Wolwaardt and Kapp: South Africa’s Ice and Fire as they showed their team now turns up when the pressure’s on.
Wolvaardt and Kapp sing South Africa’s song of ice and fire.
As she raised her bat to her first World Cup century and tenth overall in ODIs, Laura Wolvaardt appeared to be suppressing a smile. It might have been because there was still work to be done at 200 for 5 in the 40th over, but it’s more likely because that’s just her personality. concentrated. clinical. Someone who “likes my statistics and overthinks about cricket” should, in her words, “enjoy the good moments a bit more.” Someone who is icy cold, according to others.
Even though Marizanne Kapp has participated in five World Cups and more ODIs for South Africa than anyone else, she still breaks down in tears when she hears the national song. She even shed tears two days prior to the game because she had “one of the worst net sessions in the last 10 years of my career.” Something changes when you put a ball in the hand of that same softie. She destroys stumps, swings it, and steams in. Just fire.
As South Africa simmered and boiled before they froze England on their route to their first World Cup final, they were the ideal combination. Throughout the World Cup, the temperature has been a topic of discussion, and South Africa’s semi-final was ideal.
Put the past behind you because South Africa did. losing to the same team in the semifinals in 2017 and 2022? Unimportant. The majority of the players from those games are not present, the coaching staff is different, and other things have changed. Just 26 days ago, on the same pitch, against the same opponents, sixty-nine were out. irrelevant as well.
They have advanced to their third consecutive women’s final and their fifth consecutive final in all formats and genders (the World Test Championship final in 2025, the Under-19 Women’s World Cup final, and the T20 World Cup finals for both men and women in 2024). They have done so because their key players step up in crucial situations. No greater than Kapp, the top seam-bowling all-rounder in the world, and Wolvaardt, their top ODI run scorer.
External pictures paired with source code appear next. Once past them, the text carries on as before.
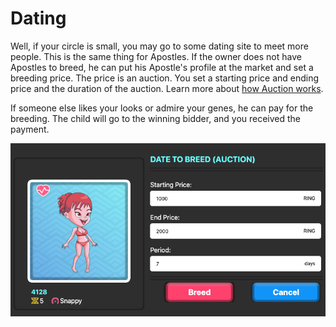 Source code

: # Dating

Well, if your circle is small, you may go to some dating site to meet more people. This is the same thing for Apostles. If the owner does not have Apostles to breed, he can put his Apostle's profile at the market and set a breeding price. The price is an auction. You set a starting price and ending price and the duration of the auction. Learn more about [how Auction works](https://github.com/evolutionlandorg/docs/tree/5a05a2cd5abe2f9dda7f86239d7d2f0058c159fc/advanced/trading/nft-market/README.md#auction-system).

If someone else likes your looks or admire your genes, he can pay for the breeding. The child will go to the winning bidder, and you received the payment.

![Looking for a Job](../../../.gitbook/assets/dating.png)

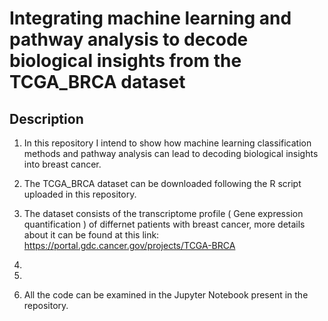 # Integrating machine learning and pathway analysis to decode biological insights from the TCGA_BRCA dataset
## Description
1. In this repository I intend to show how machine learning classification methods and pathway analysis can lead to decoding biological insights into breast cancer.
2. The TCGA_BRCA dataset can be downloaded following the R script uploaded in this repository.
3. The dataset consists of the transcriptome profile ( Gene expression quantification ) of differnet patients with breast cancer, more details about it can be found at this link: https://portal.gdc.cancer.gov/projects/TCGA-BRCA
4.  
5. 


7.  All the code can be examined in the Jupyter Notebook present in the repository.
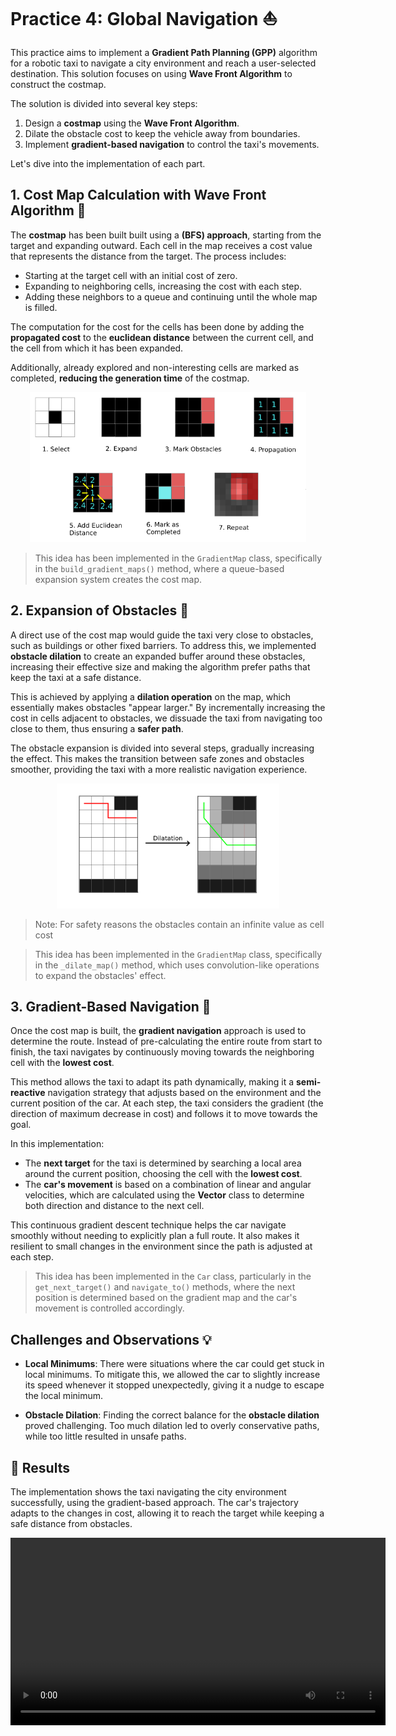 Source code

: # Practice 4: Global Navigation ⛵️

This practice aims to implement a **Gradient Path Planning (GPP)** algorithm for a robotic taxi to navigate a city environment and reach a user-selected destination. This solution focuses on using **Wave Front Algorithm** to construct the costmap.

The solution is divided into several key steps:

1. Design a **costmap** using the **Wave Front Algorithm**.
2. Dilate the obstacle cost to keep the vehicle away from boundaries.
3. Implement **gradient-based navigation** to control the taxi's movements.

Let's dive into the implementation of each part.

## 1. Cost Map Calculation with Wave Front Algorithm 🚀



The **costmap** has been built built using a **(BFS) approach**, starting from the target and expanding outward. Each cell in the map receives a cost value that represents the distance from the target. The process includes:

- Starting at the target cell with an initial cost of zero.
- Expanding to neighboring cells, increasing the cost with each step.
- Adding these neighbors to a queue and continuing until the whole map is filled.

The computation for the cost for the cells has been done by adding the **propagated cost** to the **euclidean distance** between the current cell, and the cell from which it has been expanded.

Additionally, already explored and non-interesting cells are marked as completed, **reducing the generation time** of the costmap.

<div align="center">
    <img src="./images/p4_grid.png" height="240px">
</div>

> This idea has been implemented in the `GradientMap` class, specifically in the `build_gradient_maps()` method, where a queue-based expansion system creates the cost map.

## 2. Expansion of Obstacles 🚪

A direct use of the cost map would guide the taxi very close to obstacles, such as buildings or other fixed barriers. To address this, we implemented **obstacle dilation** to create an expanded buffer around these obstacles, increasing their effective size and making the algorithm prefer paths that keep the taxi at a safe distance.

This is achieved by applying a **dilation operation** on the map, which essentially makes obstacles "appear larger." By incrementally increasing the cost in cells adjacent to obstacles, we dissuade the taxi from navigating too close to them, thus ensuring a **safer path**.

The obstacle expansion is divided into several steps, gradually increasing the effect. This makes the transition between safe zones and obstacles smoother, providing the taxi with a more realistic navigation experience.

<div align="center">
    <img src="./images/p4_obstacles.png" height="200px">
</div>

> Note: For safety reasons the obstacles contain an infinite value as cell cost

> This idea has been implemented in the `GradientMap` class, specifically in the `_dilate_map()` method, which uses convolution-like operations to expand the obstacles' effect.

## 3. Gradient-Based Navigation 🚗

Once the cost map is built, the **gradient navigation** approach is used to determine the route. Instead of pre-calculating the entire route from start to finish, the taxi navigates by continuously moving towards the neighboring cell with the **lowest cost**.

This method allows the taxi to adapt its path dynamically, making it a **semi-reactive** navigation strategy that adjusts based on the environment and the current position of the car. At each step, the taxi considers the gradient (the direction of maximum decrease in cost) and follows it to move towards the goal.

In this implementation:

- The **next target** for the taxi is determined by searching a local area around the current position, choosing the cell with the **lowest cost**.
- The **car's movement** is based on a combination of linear and angular velocities, which are calculated using the **Vector** class to determine both direction and distance to the next cell.

This continuous gradient descent technique helps the car navigate smoothly without needing to explicitly plan a full route. It also makes it resilient to small changes in the environment since the path is adjusted at each step.

> This idea has been implemented in the `Car` class, particularly in the `get_next_target()` and `navigate_to()` methods, where the next position is determined based on the gradient map and the car's movement is controlled accordingly.

## Challenges and Observations 💡

- **Local Minimums**: There were situations where the car could get stuck in local minimums. To mitigate this, we allowed the car to slightly increase its speed whenever it stopped unexpectedly, giving it a nudge to escape the local minimum.

- **Obstacle Dilation**: Finding the correct balance for the **obstacle dilation** proved challenging. Too much dilation led to overly conservative paths, while too little resulted in unsafe paths.

## 🏁 Results

The implementation shows the taxi navigating the city environment successfully, using the gradient-based approach. The car's trajectory adapts to the changes in cost, allowing it to reach the target while keeping a safe distance from obstacles.

<div align="center">
    <video width="600" controls>
        <source src="https://github.com/user-attachments/assets/demonstration_video.mp4" type="video/mp4">
    </video>
</div>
Before this match, it’s safe to say that neither was dominating the World Cup discourse. In the group stage, Wolvaardt had scored three important half-centuries, but unlike finisher Nadine de Klerk, she had not made headlines. Wolvaardt described her opening partner Tazmin Brits as “carrying me” after she scored five hundreds this year, overshadowing her.
This innings may be as pivotal for Wolvaardt as Harmanpreet Kaur’s 171* against Australia in Derby in 2017. Wolvaardt is currently the World Cup’s top run scorer. It will be a once-in-a-generation achievement if it turns out to be the innings that sets South Africa up for the title, but whatever happens in the final is career-defining.
In the end, they want to give players like Kapp, who is likely playing in her final ODI World Cup even if she hasn’t stated it.
Everyone will discuss Kapp’s 5 for 20 numbers, particularly her opening over, and they ought to. At that point, South Africa had virtually won the match, and that might not have been Kapp’s most crucial move.
Her 33-ball 42 might have given South Africa’s innings a much-needed boost. And who knows what could have occurred if she hadn’t come back for a second spell and fired Nat Sciver-Brunt at a time when the England captain was beginning to raise red flags?
That’s why Kapp has always carried the fire, and she may be teaching someone like Wolvaardt to thaw a little.